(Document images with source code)
--- --- ---
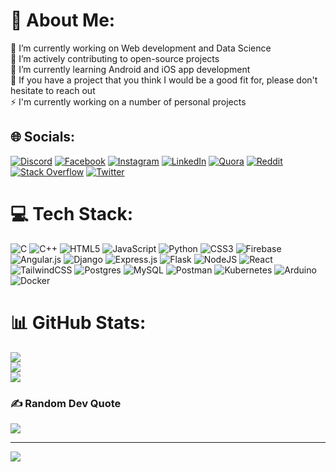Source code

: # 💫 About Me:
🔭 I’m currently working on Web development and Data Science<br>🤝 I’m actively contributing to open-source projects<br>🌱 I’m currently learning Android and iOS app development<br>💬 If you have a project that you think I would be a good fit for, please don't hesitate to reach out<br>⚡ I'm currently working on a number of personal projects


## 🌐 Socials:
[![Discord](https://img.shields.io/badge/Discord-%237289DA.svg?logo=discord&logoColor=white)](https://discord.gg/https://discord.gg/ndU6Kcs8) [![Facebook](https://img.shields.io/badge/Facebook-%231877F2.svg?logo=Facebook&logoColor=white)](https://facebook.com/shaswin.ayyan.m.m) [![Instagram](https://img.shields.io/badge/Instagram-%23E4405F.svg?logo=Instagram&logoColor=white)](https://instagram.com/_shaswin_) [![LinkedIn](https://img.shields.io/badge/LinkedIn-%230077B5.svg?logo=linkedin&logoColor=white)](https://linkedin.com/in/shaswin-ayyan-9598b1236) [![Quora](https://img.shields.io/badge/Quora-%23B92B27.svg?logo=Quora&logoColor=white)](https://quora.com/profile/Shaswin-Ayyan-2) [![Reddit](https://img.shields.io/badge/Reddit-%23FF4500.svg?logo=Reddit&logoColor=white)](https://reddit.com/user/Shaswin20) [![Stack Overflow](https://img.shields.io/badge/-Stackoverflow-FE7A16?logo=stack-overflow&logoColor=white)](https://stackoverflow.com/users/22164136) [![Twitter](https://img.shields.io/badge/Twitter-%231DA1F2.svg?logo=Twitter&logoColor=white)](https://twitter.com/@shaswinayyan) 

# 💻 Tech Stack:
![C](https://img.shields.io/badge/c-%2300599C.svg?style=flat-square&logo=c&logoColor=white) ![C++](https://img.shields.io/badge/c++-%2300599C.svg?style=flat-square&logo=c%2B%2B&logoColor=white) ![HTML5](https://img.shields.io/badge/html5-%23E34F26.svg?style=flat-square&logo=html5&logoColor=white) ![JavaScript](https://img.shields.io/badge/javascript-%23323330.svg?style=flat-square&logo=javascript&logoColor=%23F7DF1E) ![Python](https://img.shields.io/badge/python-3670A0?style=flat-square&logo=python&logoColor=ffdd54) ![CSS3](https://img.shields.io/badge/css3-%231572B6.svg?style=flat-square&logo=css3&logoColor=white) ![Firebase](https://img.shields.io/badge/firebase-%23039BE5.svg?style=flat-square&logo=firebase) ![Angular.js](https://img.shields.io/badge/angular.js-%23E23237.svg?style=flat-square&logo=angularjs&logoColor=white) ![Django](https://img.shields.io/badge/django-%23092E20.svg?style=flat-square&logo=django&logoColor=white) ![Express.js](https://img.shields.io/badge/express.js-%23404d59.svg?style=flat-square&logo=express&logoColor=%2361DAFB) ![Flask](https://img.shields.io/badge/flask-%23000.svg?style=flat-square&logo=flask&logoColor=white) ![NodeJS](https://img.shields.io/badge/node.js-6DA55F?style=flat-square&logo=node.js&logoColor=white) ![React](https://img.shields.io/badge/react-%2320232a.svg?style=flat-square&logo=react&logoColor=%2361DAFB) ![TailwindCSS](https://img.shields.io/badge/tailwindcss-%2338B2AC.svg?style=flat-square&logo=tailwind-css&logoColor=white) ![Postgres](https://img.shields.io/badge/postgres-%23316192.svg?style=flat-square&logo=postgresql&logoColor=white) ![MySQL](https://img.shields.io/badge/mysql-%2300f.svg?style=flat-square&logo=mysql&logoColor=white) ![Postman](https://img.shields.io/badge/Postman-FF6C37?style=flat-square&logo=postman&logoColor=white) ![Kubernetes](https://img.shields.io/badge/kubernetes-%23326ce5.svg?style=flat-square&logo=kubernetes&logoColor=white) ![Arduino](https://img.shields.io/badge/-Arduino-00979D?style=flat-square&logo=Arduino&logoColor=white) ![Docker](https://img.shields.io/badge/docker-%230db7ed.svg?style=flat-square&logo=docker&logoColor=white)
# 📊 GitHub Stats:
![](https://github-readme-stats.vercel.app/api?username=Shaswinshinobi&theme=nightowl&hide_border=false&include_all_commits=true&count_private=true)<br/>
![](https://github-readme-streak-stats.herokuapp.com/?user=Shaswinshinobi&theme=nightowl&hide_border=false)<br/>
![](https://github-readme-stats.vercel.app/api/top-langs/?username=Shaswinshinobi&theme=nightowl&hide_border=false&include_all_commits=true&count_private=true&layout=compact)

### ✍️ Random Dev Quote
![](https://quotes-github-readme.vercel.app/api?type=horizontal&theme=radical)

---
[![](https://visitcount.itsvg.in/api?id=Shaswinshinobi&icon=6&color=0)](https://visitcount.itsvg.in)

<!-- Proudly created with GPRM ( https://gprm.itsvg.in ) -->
--- --- ---
**What is required**
Search the data above for the string "itsvg" and return every line that has it.

**Worked solution**
[![](https://visitcount.itsvg.in/api?id=Shaswinshinobi&icon=6&color=0)](https://visitcount.itsvg.in)
<!-- Proudly created with GPRM ( https://gprm.itsvg.in ) -->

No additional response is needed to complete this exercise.